Task prompt: Locate every line in the records below that contains the word "compute", and copy each one.

Data for this task:
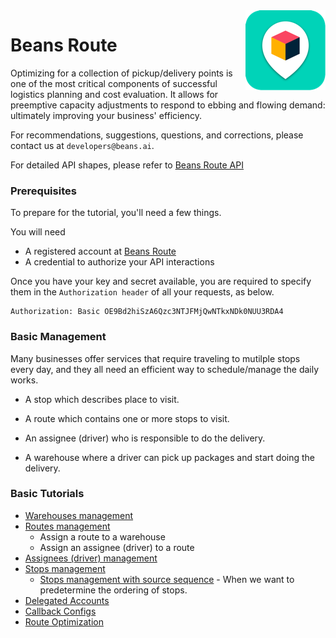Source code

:<img src="../assets/images/beans-128x128.png" align="right" />

# Beans Route

Optimizing for a collection of pickup/delivery points is one of the most critical components of successful logistics planning and cost evaluation. It allows for preemptive capacity adjustments to respond to ebbing and flowing demand: ultimately improving your business' efficiency.

For recommendations, suggestions, questions, and corrections, please contact us at
`developers@beans.ai`.

For detailed API shapes, please refer to [Beans Route API](https://www.beansroute.ai/route-api-v1.php)

### Prerequisites

To prepare for the tutorial, you'll need a few things.

You will need

   * A registered account at [Beans Route](https://beansroute.ai)
   * A credential to authorize your API interactions

Once you have your key and secret available, you are required to specify them in the `Authorization header` of all your requests, as below.

```
Authorization: Basic OE9Bd2hiSzA6Qzc3NTJFMjQwNTkxNDk0NUU3RDA4
```

### Basic Management

Many businesses offer services that require traveling to mutilple stops every day,
and they all need an efficient way to schedule/manage the daily works.

- A stop which describes place to visit.

- A route which contains one or more stops to visit.
- An assignee (driver) who is responsible to do the delivery.
- A warehouse where a driver can pick up packages and start doing the delivery.

### Basic Tutorials

- [Warehouses management](warehouses-management)
- [Routes management](routes-management)
  - Assign a route to a warehouse
  - Assign an assignee (driver) to a route
- [Assignees (driver) management](assignees-management)
- [Stops management](stops-management)
  - [Stops management with source sequence](source-sequence) - When we want to predetermine the ordering of stops.
- [Delegated Accounts](delegated-accounts)
- [Callback Configs](callback-configs)
- [Route Optimization](route-optimization)


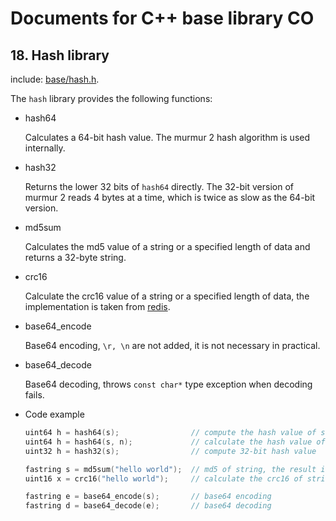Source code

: # Documents for C++ base library CO

## 18. Hash library

include: [base/hash.h](https://github.com/idealvin/co/blob/master/base/hash.h).

The `hash` library provides the following functions:

- hash64

  Calculates a 64-bit hash value. The murmur 2 hash algorithm is used internally.

- hash32

  Returns the lower 32 bits of `hash64` directly. The 32-bit version of murmur 2 reads 4 bytes at a time, which is twice as slow as the 64-bit version.

- md5sum

  Calculates the md5 value of a string or a specified length of data and returns a 32-byte string.

- crc16

  Calculate the crc16 value of a string or a specified length of data, the implementation is taken from [redis](https://github.com/antirez/redis/).

- base64_encode

  Base64 encoding, `\r, \n` are not added, it is not necessary in practical.

- base64_decode

  Base64 decoding, throws `const char*` type exception when decoding fails.

- Code example

  ```cpp
  uint64 h = hash64(s);                // compute the hash value of string s
  uint64 h = hash64(s, n);             // calculate the hash value of the specified length of data
  uint32 h = hash32(s);                // compute 32-bit hash value
  
  fastring s = md5sum("hello world");  // md5 of string, the result is 32 bytes
  uint16 x = crc16("hello world");     // calculate the crc16 of string
  
  fastring e = base64_encode(s);       // base64 encoding
  fastring d = base64_decode(e);       // base64 decoding
  ```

Problem solution:
  uint64 h = hash64(s);                // compute the hash value of string s
  uint32 h = hash32(s);                // compute 32-bit hash value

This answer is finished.